That differential is present iff $\pi_0(sBrPic_\mathbb H)$ has order four, and also iff $\pi_1(sBrPic_\mathbb H) = 0$.

And indeed, $\pi_1 = 0$ because the ``odd line'' is not invertible in the category $SuperVect_{\mathbb H}$.

So you were right: it looks like $\pi_0(sBrPic_\mathbb H) = \mathbb Z/4$.


My answer raises the question of what is the homotopy fixed points of $J$ acting on $sBrPic_\mathbb C$, or $sBrPic_\mathbb R$?


I have no reason to believe that this is related to a version of $K$-theory.

Do you know a version of $K$-theory related to the category of (non-super) vector spaces? - probably not. I just don't think that every linear symmetric monoidal category corresponds to a version of $K$-theory.

This post imported from StackExchange MathOverflow at 2016-02-04 18:37 (UTC), posted by SE-user André Henriques
answered Jan 7, 2016 by André Henriques (210 points) [ no revision ]
I thought $BrPic(SuperVect_k )$ was $\mathbb{Z}_2 , \mathbb{Z}_2^2 , k^*$. Where is my error?

This post imported from StackExchange MathOverflow at 2016-02-04 18:37 (UTC), posted by SE-user AHusain
Hi André! Great answer --- I did not know how to do the spectral sequence calculation. Do you have any references for that sort of calculation? There are various funny things about these stories, for example groups that "really" are $\mathrm{coker}(\mathbb G_m \overset{x \mapsto x^2}\longrightarrow \mathbb G_m)$, whose $\mathbb R$-points are $\mathbb Z/2 \times \mathrm B(\mathbb Z/2)$, but whose $\mathbb C$-points are just $\mathrm B(\mathbb Z/2)$; is it obvious, for example, why $\mathbb Z/2 \times \mathrm B(\mathbb Z/2)$ should be the "$\mathbb Z/2$-fixed point" of $\mathrm B(\mathbb Z/2)$?

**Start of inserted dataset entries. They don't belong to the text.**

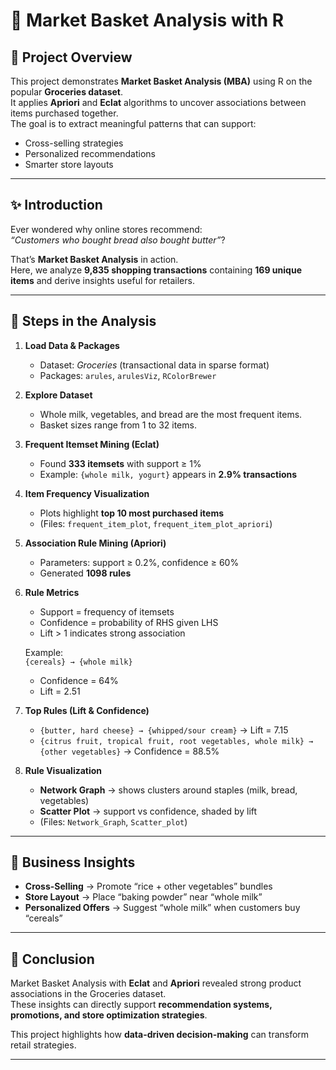 # 🛒 Market Basket Analysis with R

## 📌 Project Overview
This project demonstrates **Market Basket Analysis (MBA)** using R on the popular **Groceries dataset**.  
It applies **Apriori** and **Eclat** algorithms to uncover associations between items purchased together.  
The goal is to extract meaningful patterns that can support:
- Cross-selling strategies  
- Personalized recommendations  
- Smarter store layouts  

---

## ✨ Introduction
Ever wondered why online stores recommend:  
*“Customers who bought bread also bought butter”*?  

That’s **Market Basket Analysis** in action.  
Here, we analyze **9,835 shopping transactions** containing **169 unique items** and derive insights useful for retailers.

---

## 🔬 Steps in the Analysis
1. **Load Data & Packages**  
   - Dataset: *Groceries* (transactional data in sparse format)  
   - Packages: `arules`, `arulesViz`, `RColorBrewer`

2. **Explore Dataset**  
   - Whole milk, vegetables, and bread are the most frequent items.  
   - Basket sizes range from 1 to 32 items.

3. **Frequent Itemset Mining (Eclat)**  
   - Found **333 itemsets** with support ≥ 1%  
   - Example: `{whole milk, yogurt}` appears in **2.9% transactions**

4. **Item Frequency Visualization**  
   - Plots highlight **top 10 most purchased items**  
   - (Files: `frequent_item_plot`, `frequent_item_plot_apriori`)

5. **Association Rule Mining (Apriori)**  
   - Parameters: support ≥ 0.2%, confidence ≥ 60%  
   - Generated **1098 rules**

6. **Rule Metrics**  
   - Support = frequency of itemsets  
   - Confidence = probability of RHS given LHS  
   - Lift > 1 indicates strong association  

   Example:  
   `{cereals} → {whole milk}`  
   - Confidence = 64%  
   - Lift = 2.51  

7. **Top Rules (Lift & Confidence)**  
   - `{butter, hard cheese} → {whipped/sour cream}` → Lift = 7.15  
   - `{citrus fruit, tropical fruit, root vegetables, whole milk} → {other vegetables}` → Confidence = 88.5%

8. **Rule Visualization**  
   - **Network Graph** → shows clusters around staples (milk, bread, vegetables)  
   - **Scatter Plot** → support vs confidence, shaded by lift  
   - (Files: `Network_Graph`, `Scatter_plot`)

---

## 🚀 Business Insights
- **Cross-Selling** → Promote “rice + other vegetables” bundles  
- **Store Layout** → Place “baking powder” near “whole milk”  
- **Personalized Offers** → Suggest “whole milk” when customers buy “cereals”  

---

## 📝 Conclusion
Market Basket Analysis with **Eclat** and **Apriori** revealed strong product associations in the Groceries dataset.  
These insights can directly support **recommendation systems, promotions, and store optimization strategies**.  

This project highlights how **data-driven decision-making** can transform retail strategies.  

---
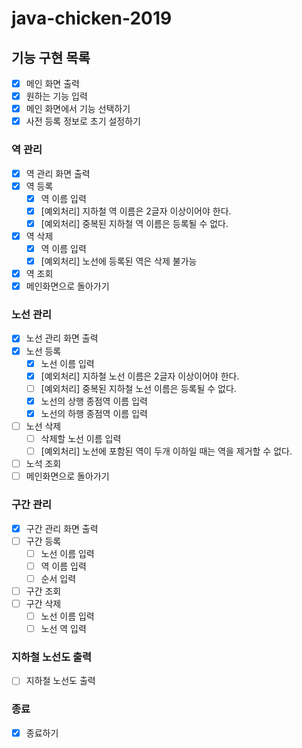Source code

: # java-chicken-2019

## 기능 구현 목록
- [x] 메인 화면 출력
- [x] 원하는 기능 입력
- [x] 메인 화면에서 기능 선택하기
- [x] 사전 등록 정보로 초기 설정하기

### 역 관리
- [x] 역 관리 화면 출력
- [x] 역 등록
    - [x] 역 이름 입력
    - [x] [예외처리] 지하철 역 이름은 2글자 이상이어야 한다.
    - [x] [예외처리] 중복된 지하철 역 이름은 등록될 수 없다.
- [x] 역 삭제
    - [x] 역 이름 입력
    - [x] [예외처리] 노선에 등록된 역은 삭제 불가능
- [x] 역 조회
- [x] 메인화면으로 돌아가기

### 노선 관리
- [x] 노선 관리 화면 출력
- [x] 노선 등록
    - [x] 노선 이름 입력
    - [x] [예외처리] 지하철 노선 이름은 2글자 이상이어야 한다.
    - [ ] [예외처리] 중복된 지하철 노선 이름은 등록될 수 없다.
    - [x] 노선의 상행 종점역 이름 입력
    - [x] 노선의 하행 종점역 이름 입력
- [ ] 노선 삭제
    - [ ] 삭제할 노선 이름 입력
    - [ ] [예외처리] 노선에 포함된 역이 두개 이하일 때는 역을 제거할 수 없다.
- [ ] 노석 조회
- [ ] 메인화면으로 돌아가기

### 구간 관리
- [x] 구간 관리 화면 출력
- [ ] 구간 등록
    - [ ] 노선 이름 입력
    - [ ] 역 이름 입력
    - [ ] 순서 입력
- [ ] 구간 조회
- [ ] 구간 삭제
    - [ ] 노선 이름 입력
    - [ ] 노선 역 입력

### 지하철 노선도 출력
- [ ] 지하철 노선도 출력

### 종료
- [x] 종료하기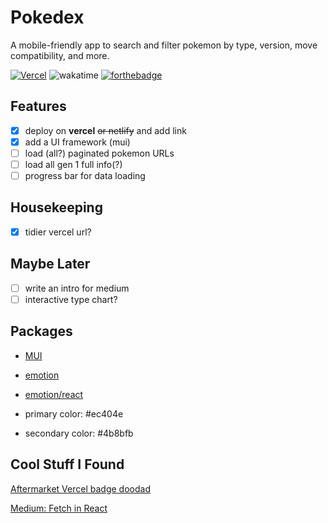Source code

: # Pokedex

A mobile-friendly app to search and filter pokemon by type, version, move compatibility, and more.

[![Vercel](https://vercelbadge.vercel.app/api/suzannecabral/pokedex?style=for-the-badge)](https://another-pokedex.vercel.app/)
![wakatime](https://wakatime.com/badge/user/4fe5a8ac-3a9c-433a-8645-149afb4dcfa1/project/175004d0-22aa-4124-8f23-9d9539339946.svg?style=for-the-badge)
[![forthebadge](https://forthebadge.com/images/badges/built-with-love.svg)](https://forthebadge.com)

## Features

- [x] deploy on **vercel** ~~or netlify~~ and add link
- [x] add a UI framework (mui)
- [ ] load (all?) paginated pokemon URLs
- [ ] load all gen 1 full info(?)
- [ ] progress bar for data loading

## Housekeeping

- [x] tidier vercel url?

## Maybe Later

- [ ] write an intro for medium
- [ ] interactive type chart?

## Packages

- [MUI](https://mui.com/)
- [emotion](https://emotion.sh/docs/introduction)
- [emotion/react](https://emotion.sh/docs/@emotion/react)

- primary color: #ec404e
- secondary color: #4b8bfb

## Cool Stuff I Found

[Aftermarket Vercel badge doodad](https://github.com/datejer/vercel-badge)

[Medium: Fetch in React](https://www.robinwieruch.de/react-fetching-data/)
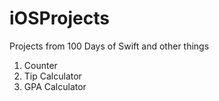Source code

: # iOSProjects
Projects from 100 Days of Swift and other things

1. Counter
2. Tip Calculator
3. GPA Calculator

This post imported from StackExchange MathOverflow at 2016-02-04 18:37 (UTC), posted by SE-user Theo Johnson-Freyd
And I totally agree that not every symmetric monoidal category should correspond to a version of K-theory. But $\mathrm{SuperVect}_{\mathbb H}$ is the fixed points of a certain $\mathrm{Gal}(\mathbb C/\mathbb R)$-action on $\mathrm{SuperVect}_{\mathbb C}$, which is related to KU-theory, so perhaps the same $\mathrm{Gal}(\mathbb C/\mathbb R)$-action relates $\mathrm{SuperVect}_{\mathbb H}$ to the "fixed points" of KU for that funny action.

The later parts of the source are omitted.